Entscheide schließlich über Notizen einschließen. „Ruhiger Raum im hinteren Bereich“ oder „vorher anrufen“ kann im Team sehr wertvoll sein. „Zu teuer für Alex“ sollte die Planungsgruppe eher nicht verlassen.
Schritt 3: PDF herunterladen oder Drucken öffnen
Wähle bis zu 500 Orte und klicke auf PDF. Während der Erstellung zeigt der Knopf einen Ladezustand, danach lädt der Browser die Datei herunter. Große Dokumente brauchen länger als eine Liste mit zehn Einträgen.
Für Papier wählst du Drucken. Eine druckfreundliche Seite öffnet den normalen Browserdialog. Dort stellst du Drucker, Papierformat, Ausrichtung, Skalierung und Seitenbereich ein. Chrome und andere Browser bieten auch Als PDF speichern; für eine Datei zum Teilen liefert der eigene PDF-Knopf jedoch das planbarere Ergebnis.
Die Grenze von 500 Orten gilt für PDF und Drucken. Sie hält Dokument und Erzeugung handhabbar. Teile 800 Standorte nach Land, Viertel, Zuständigkeit oder Status auf. Das verbessert zugleich die Nutzbarkeit.
Datenformate wie CSV, KML, GPX, JSON, GeoJSON und Excel haben nicht dieselbe Dokumentgrenze und eignen sich besser für sehr große Archive.
Schritt 4: Die langweiligen Dinge prüfen
Öffne das PDF vor dem Versenden und kontrolliere erste, letzte sowie eine mittlere Seite:
- Stimmen Titel und Ortsanzahl?
- Bleiben lange Namen und Adressen lesbar?
- Endet das Dokument nicht mitten in der Liste?
- Öffnet ein In Google Maps ansehen-Link den richtigen Ort?
- Sind private Notizen wie geplant entfernt?
Für Papier druckst du zunächst zwei Seiten. So fallen falsche Skalierung, Graustufen oder ein ungeeignetes Papierformat auf, bevor 60 Seiten durch den Drucker laufen.

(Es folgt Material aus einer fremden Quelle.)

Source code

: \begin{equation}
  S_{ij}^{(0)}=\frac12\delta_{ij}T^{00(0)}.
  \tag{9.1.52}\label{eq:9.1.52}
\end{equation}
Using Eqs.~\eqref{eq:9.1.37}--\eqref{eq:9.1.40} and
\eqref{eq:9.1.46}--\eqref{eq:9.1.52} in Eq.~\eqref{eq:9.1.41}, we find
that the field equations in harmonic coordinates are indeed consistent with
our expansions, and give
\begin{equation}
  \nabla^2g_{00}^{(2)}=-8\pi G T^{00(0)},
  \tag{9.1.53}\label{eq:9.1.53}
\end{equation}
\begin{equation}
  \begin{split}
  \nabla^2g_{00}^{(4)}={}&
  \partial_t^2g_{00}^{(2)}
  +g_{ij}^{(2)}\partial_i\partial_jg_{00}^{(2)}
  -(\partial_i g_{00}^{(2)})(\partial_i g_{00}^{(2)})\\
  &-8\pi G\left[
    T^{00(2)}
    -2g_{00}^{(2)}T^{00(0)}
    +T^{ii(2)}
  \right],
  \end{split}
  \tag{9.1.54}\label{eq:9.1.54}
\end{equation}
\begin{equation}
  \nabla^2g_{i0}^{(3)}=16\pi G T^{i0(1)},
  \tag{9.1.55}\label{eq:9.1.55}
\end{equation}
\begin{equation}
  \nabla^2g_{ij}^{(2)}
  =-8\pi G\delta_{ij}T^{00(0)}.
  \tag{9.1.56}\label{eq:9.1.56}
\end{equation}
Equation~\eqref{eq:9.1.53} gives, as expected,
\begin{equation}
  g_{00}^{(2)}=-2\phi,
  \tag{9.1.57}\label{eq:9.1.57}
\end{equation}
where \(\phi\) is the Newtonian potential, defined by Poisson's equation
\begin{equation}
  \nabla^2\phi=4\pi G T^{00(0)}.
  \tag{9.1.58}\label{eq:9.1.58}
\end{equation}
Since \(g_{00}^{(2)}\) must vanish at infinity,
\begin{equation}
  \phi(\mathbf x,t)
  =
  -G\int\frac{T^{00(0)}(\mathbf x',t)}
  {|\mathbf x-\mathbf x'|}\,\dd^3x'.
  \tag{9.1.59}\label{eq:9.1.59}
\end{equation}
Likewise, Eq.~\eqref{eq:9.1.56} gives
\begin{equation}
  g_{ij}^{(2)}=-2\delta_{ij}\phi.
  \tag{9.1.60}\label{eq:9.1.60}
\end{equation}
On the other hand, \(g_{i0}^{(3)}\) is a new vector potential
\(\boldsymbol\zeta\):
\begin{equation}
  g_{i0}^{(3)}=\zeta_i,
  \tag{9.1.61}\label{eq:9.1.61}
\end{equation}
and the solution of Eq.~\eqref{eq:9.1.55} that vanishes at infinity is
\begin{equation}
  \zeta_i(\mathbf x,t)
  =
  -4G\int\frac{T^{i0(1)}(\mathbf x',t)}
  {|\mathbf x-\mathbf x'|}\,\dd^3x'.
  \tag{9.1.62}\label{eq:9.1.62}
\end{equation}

Das Ergebnis ohne Verwirrung teilen
Ein PDF ist eine Momentaufnahme. Bei veränderlichen Quellen gehört ein Datum in den Dateinamen: standortbesuche-2026-07.pdf sagt mehr als maps-liste-neu.pdf.
Entwickelt sich die Liste noch weiter, passt ein teilbarer Weblink besser. Wenn mehrere Freunde in Maps Ideen ergänzen, vergleicht der Artikel fünf Wege zum Teilen einer Reiseliste die Möglichkeiten.

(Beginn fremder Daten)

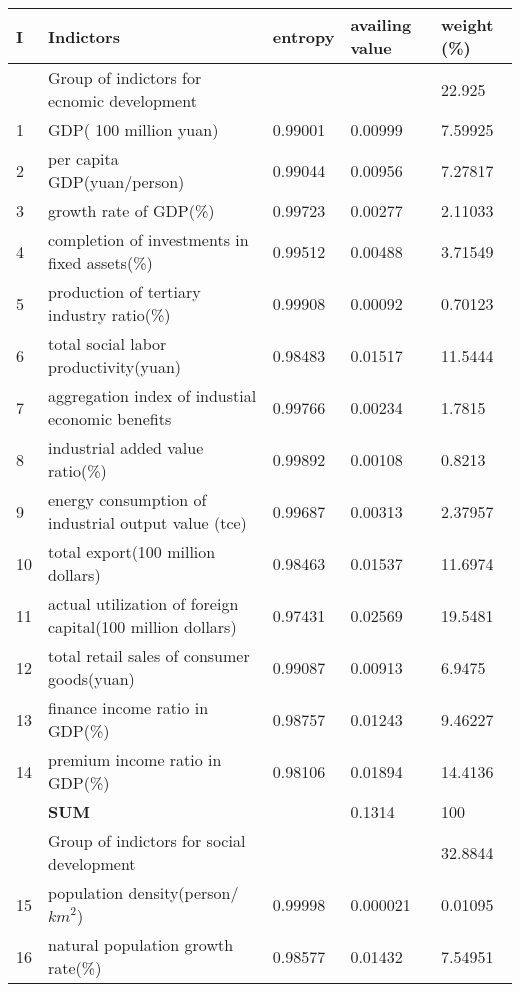 \documentclass{mcmthesis}
\begin{document}
\begin{table}
\setlength{\abovecaptionskip}{0pt}
\setlength{\belowcaptionskip}{0pt}
\centering
{}
\begin{tabular}{p{0.4cm}|p{9cm}|p{1.5cm}|p{1.5cm}|p{1.7cm}}
\hline
\bf I	& {\bf Indictors}			 &  \bf entropy		& \bf availing value		& \bf weight (\%) \\	
\hline
\rowcolor[gray]{0.9}	& Group of indictors for ecnomic development			& 		& 		& 22.925 \\	
\hline
 1		& GDP( 100 million yuan)		& 0.99001		& 0.00999		& 7.59925 \\	
2		& per capita GDP(yuan/person)		& 0.99044		& 0.00956		& 7.27817 \\	
3		& growth rate of GDP(\%)		& 0.99723		& 0.00277		& 2.11033 \\	
4		& completion of investments in fixed assets(\%)		& 0.99512		& 0.00488		& 3.71549 \\	
5		& production of tertiary industry ratio(\%)		& 0.99908		& 0.00092		& 0.70123 \\	
6		& total social labor productivity(yuan)		& 0.98483		& 0.01517		& 11.5444 \\	
7		& aggregation index of industial economic benefits		& 0.99766		& 0.00234		& 1.7815 \\	
8		& industrial added value ratio(\%)		& 0.99892		& 0.00108		& 0.8213 \\	
9		&energy consumption of industrial output value (tce)		& 0.99687		& 0.00313		& 2.37957 \\	
10		& total export(100 million dollars)		& 0.98463		& 0.01537		& 11.6974 \\	
11		& actual utilization of foreign capital(100 million dollars)		& 0.97431		& 0.02569		& 19.5481 \\	
12		& total retail sales of consumer goods(yuan)		& 0.99087		& 0.00913		& 6.9475 \\	
13		& finance income ratio in GDP(\%)		& 0.98757		& 0.01243		& 9.46227 \\	
14		& premium income ratio in GDP(\%)		& 0.98106		& 0.01894		& 14.4136 \\	
	&\bf  SUM			& 		& 0.1314		& 100 \\	
\hline
\rowcolor[gray]{0.9}	& Group of indictors for social development			& 		& 		& 32.8844 \\	
\hline
15		& population density(person/${km}^2$)		& 0.99998		& 0.000021		& 0.01095 \\	
16		& natural population growth rate(\%)		& 0.98577		& 0.01432		& 7.54951 \\	

\end{tabular}
\end{table}
\end{document}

Denke ebenso bewusst an den Datenschutz. Ein PDF lässt sich leicht weiterleiten. Entferne Privatadressen, Kundennotizen, Zugangscodes und interne Kommentare vor einer breiteren Freigabe.
Fehlerbehebung
Die Liste ist für PDF zu groß. Reduziere die Auswahl auf höchstens 500 Orte. Eine sinnvolle Kategorie ist besser als die willkürlichen ersten 500.
Einige Felder sind leer. Nicht jeder Maps-Eintrag hat öffentliche Telefonnummer, Website, Bewertung oder Straßenadresse. Eine Lücke ist besser als eine erfundene Angabe.

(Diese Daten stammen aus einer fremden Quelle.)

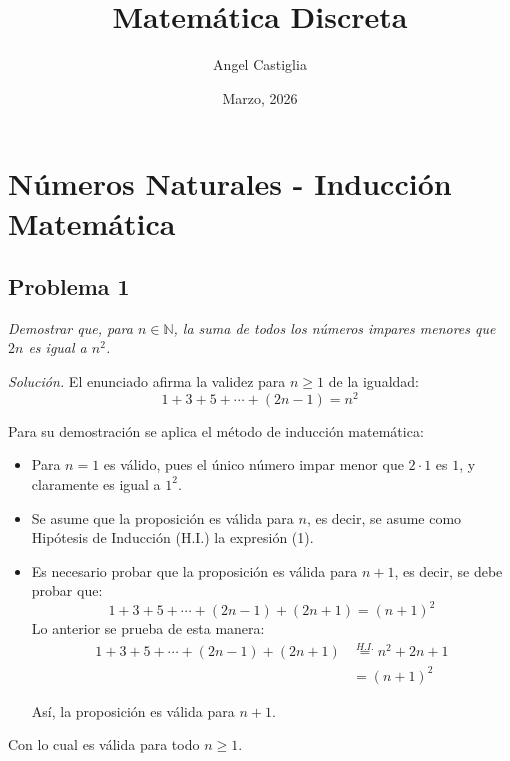 \documentclass{article}
\title{Matemática Discreta}
\author{Angel Castiglia}
\date{Marzo, 2026}
\begin{document}
\maketitle

\tableofcontents

\section{Números Naturales - Inducción Matemática}
\label{sec:induccion-matematica}

\subsection{Problema 1}
\label{sec:problema-1}

\textit{Demostrar que, para $n \in \mathbb{N}$, la suma de todos los números impares menores que $2n$ es igual a $n^2$.}

\bigskip

\textit{Solución.} El enunciado afirma la validez para $n \geq 1$ de la igualdad:
\begin{equation}
1 + 3 + 5 + \cdots + (2n - 1) = n^2 \label{eq:suma-impares} \tag{1}
\end{equation}

Para su demostración se aplica el método de inducción matemática:

\begin{itemize}
    \item Para $n = 1$ es válido, pues el único número impar menor que $2 \cdot 1$ es $1$, y claramente es igual a $1^2$.
    \item Se asume que la proposición es válida para $n$, es decir, se asume como Hipótesis de Inducción (H.I.) la expresión (1).
    \item Es necesario probar que la proposición es válida para $n + 1$, es decir, se debe probar que:
    \[
    1 + 3 + 5 + \cdots + (2n - 1) + (2n + 1) = (n + 1)^2
    \]
    Lo anterior se prueba de esta manera:
    \begin{align*}
    1 + 3 + 5 + \cdots + (2n - 1) + (2n + 1) &\stackrel{H.I.}{=} n^2 + 2n + 1 \\
    &= (n + 1)^2
    \end{align*}
  
    Así, la proposición es válida para $n + 1$.
\end{itemize}

Con lo cual es válida para todo $n \geq 1$.
\end{document}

Ein dauerhaft geschlossener Ort erscheint. Der Status ist enthalten, damit du ihn bemerkst. Entferne den Ort und erzeuge das Dokument neu.
Nach Drucken passiert nichts. Prüfe, ob der Browser den neuen Tab blockiert, erlaube Pop-ups für ExportMyMap und versuche es erneut.
Der Empfänger muss navigieren statt lesen. Schicke das PDF als Kontext und eine KML- oder GPX-Datei für die Karten-App.
Ein guter Ortsführer hat nicht möglichst viele Felder. Er lässt sich ohne Rückfragen öffnen, verstehen und verwenden.